We met, briefly, on iMac Eve in “IMAC EVE: Sure Cure for the Dog Days of Summer” but, due to a glitch, any email you may have sent – pro or con – is out surfing the ethernet. Sorry about that. We really do try to respond to our readers.
This is a new monthly column slated for the end of each month. In it, we will take a light look at the current state of the Mac and an occasional poke at Microsoft and other computer nonsense that catches our fancy.
Why ‘Desktop Dilettante?’ The name says it all. I am the Eternal Amateur. Forever in love with my Mac. Forever dabbling with HyperStudio, ColorIt and Clip Art while those around me master high tech, professional level programs like Illustrator, PhotoShop, LightWave, After Effects and Microsoft Office in all its glory.
I may be low tech, but I am high impact when it comes to praising the Mac.
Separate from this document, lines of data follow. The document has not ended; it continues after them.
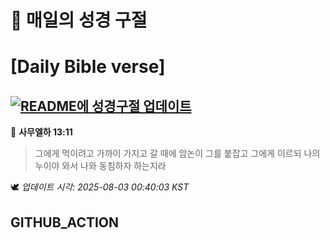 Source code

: # 🙏 매일의 성경 구절
# [Daily Bible verse]
## [![README에 성경구절 업데이트](https://github.com/DONGSUKA/first_test/actions/workflows/update-readme-bible.yml/badge.svg)](https://github.com/DONGSUKA/first_test/actions/workflows/update-readme-bible.yml)
<!-- START_BIBLE_VERSE -->
📖 **사무엘하 13:11**
> 그에게 먹이려고 가까이 가지고 갈 때에 암논이 그를 붙잡고 그에게 이르되 나의 누이야 와서 나와 동침하자 하는지라

🕊️ _업데이트 시각: 2025-08-03 00:40:03 KST_
  <!-- END_BIBLE_VERSE -->
## GITHUB_ACTION
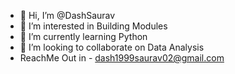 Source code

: - 👋 Hi, I’m @DashSaurav
- 👀 I’m interested in Building Modules
- 🌱 I’m currently learning Python
- 💞️ I’m looking to collaborate on Data Analysis
- ReachMe Out in - dash1999saurav02@gmail.com

<!---
DashSaurav/DashSaurav is a ✨ special ✨ repository because its `README.md` (this file) appears on your GitHub profile.
You can click the Preview link to take a look at your changes.
--->
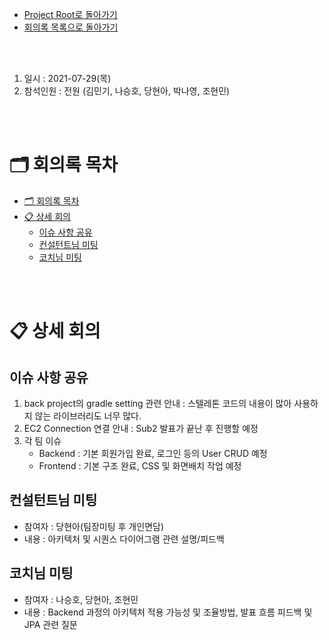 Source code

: - [Project Root로 돌아가기](../../README.md)
- [회의록 목록으로 돌아가기](../회의록.md)

<br><br>

1. 일시 : 2021-07-29(목)
2. 참석인원 : 전원 (김민기, 나승호, 당현아, 박나영, 조현민) 

<br><br>

# 🗂 회의록 목차

- [🗂 회의록 목차](#-회의록-목차)
- [📋 상세 회의](#-상세-회의)
  - [이슈 사항 공유](#이슈-사항-공유)
  - [컨설턴트님 미팅](#컨설턴트님-미팅)
  - [코치님 미팅](#코치님-미팅)

<br><br>

# 📋 상세 회의

## 이슈 사항 공유

1. back project의 gradle setting 관련 안내
   : 스텔레톤 코드의 내용이 많아 사용하지 않는 라이브러리도 너무 많다.
2. EC2 Connection 연결 안내 : Sub2 발표가 끝난 후 진행할 예정
3. 각 팀 이슈
   - Backend : 기본 회원가입 완료, 로그인 등의 User CRUD 예정
   - Frontend : 기본 구조 완료, CSS 및 화면배치 작업 예정

## 컨설턴트님 미팅

- 참여자 : 당현아(팀장미팅 후 개인면담)
- 내용 : 아키텍처 및 시퀀스 다이어그램 관련 설명/피드백

## 코치님 미팅

- 참여자 : 나승호, 당현아, 조현민
- 내용 : Backend 과정의 아키텍처 적용 가능성 및 조율방법, 발표 흐름 피드백 및 JPA 관련 질문
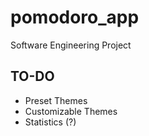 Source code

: # pomodoro_app

Software Engineering Project

## TO-DO

- Preset Themes
- Customizable Themes
- Statistics (?)
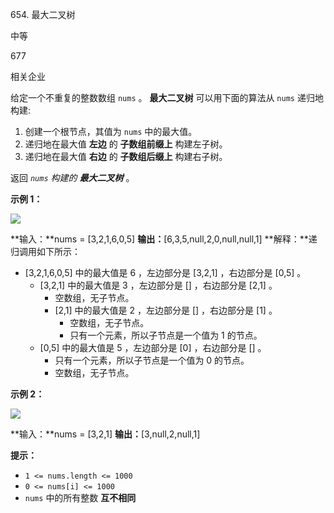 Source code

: 654\. 最大二叉树

中等

677

相关企业

给定一个不重复的整数数组 `nums` 。 **最大二叉树** 可以用下面的算法从 `nums` 递归地构建:

1. 创建一个根节点，其值为 `nums` 中的最大值。
2. 递归地在最大值 **左边** 的 **子数组前缀上** 构建左子树。
3. 递归地在最大值 **右边** 的 **子数组后缀上** 构建右子树。

返回 _`nums` 构建的_ **_最大二叉树_** 。

**示例 1：**

![](https://assets.leetcode.com/uploads/2020/12/24/tree1.jpg)

**输入：**nums = \[3,2,1,6,0,5\]
**输出：**\[6,3,5,null,2,0,null,null,1\]
**解释：**递归调用如下所示：
- \[3,2,1,6,0,5\] 中的最大值是 6 ，左边部分是 \[3,2,1\] ，右边部分是 \[0,5\] 。
    - \[3,2,1\] 中的最大值是 3 ，左边部分是 \[\] ，右边部分是 \[2,1\] 。
        - 空数组，无子节点。
        - \[2,1\] 中的最大值是 2 ，左边部分是 \[\] ，右边部分是 \[1\] 。
            - 空数组，无子节点。
            - 只有一个元素，所以子节点是一个值为 1 的节点。
    - \[0,5\] 中的最大值是 5 ，左边部分是 \[0\] ，右边部分是 \[\] 。
        - 只有一个元素，所以子节点是一个值为 0 的节点。
        - 空数组，无子节点。

**示例 2：**

![](https://assets.leetcode.com/uploads/2020/12/24/tree2.jpg)

**输入：**nums = \[3,2,1\]
**输出：**\[3,null,2,null,1\]

**提示：**

- `1 <= nums.length <= 1000`
- `0 <= nums[i] <= 1000`
- `nums` 中的所有整数 **互不相同**
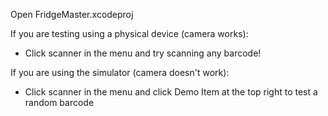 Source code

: Open FridgeMaster.xcodeproj

If you are testing using a physical device (camera works):
- Click scanner in the menu and try scanning any barcode!

If you are using the simulator (camera doesn't work):
- Click scanner in the menu and click Demo Item at the top right to test a random barcode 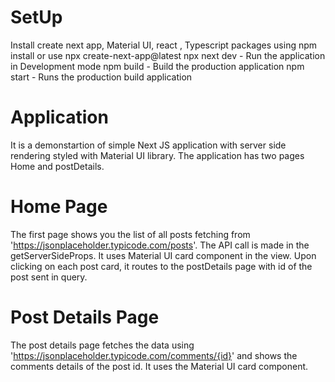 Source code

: # SetUp

Install create next app, Material UI, react , Typescript packages using npm install or use npx create-next-app@latest
npx next dev - Run the application in Development mode
npm build - Build the production application
npm start - Runs the production build application

# Application

It is a demonstartion of simple Next JS application with server side rendering styled with Material UI library.
The application has two pages Home and postDetails.

# Home Page

The first page shows you the list of all posts fetching from 'https://jsonplaceholder.typicode.com/posts'. The API call is made in the getServerSideProps.
It uses Material UI card component in the view.
Upon clicking on each post card, it routes to the postDetails page with id of the post sent in query.

# Post Details Page

The post details page fetches the data using 'https://jsonplaceholder.typicode.com/comments/{id}' and shows the comments details of the post id.
It uses the Material UI card component.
If you have read any of the ‘AppleCart’ columns in My Mac Online, (www.mymac.com) you will know that I write fluff. Passionate, heartfelt – opinionated – fluff, it’s true. But fluff.
You are welcome to agree or disagree, you wouldn’t be proper Mac fans if you didn’t hold some pretty deep opinions of your own. Just don’t lose any sleep over what I have to say. We’re having fun, here. Tongue in cheek, here. Friends of the Mac forever, here. And anyway, I am too low tech to be a threat.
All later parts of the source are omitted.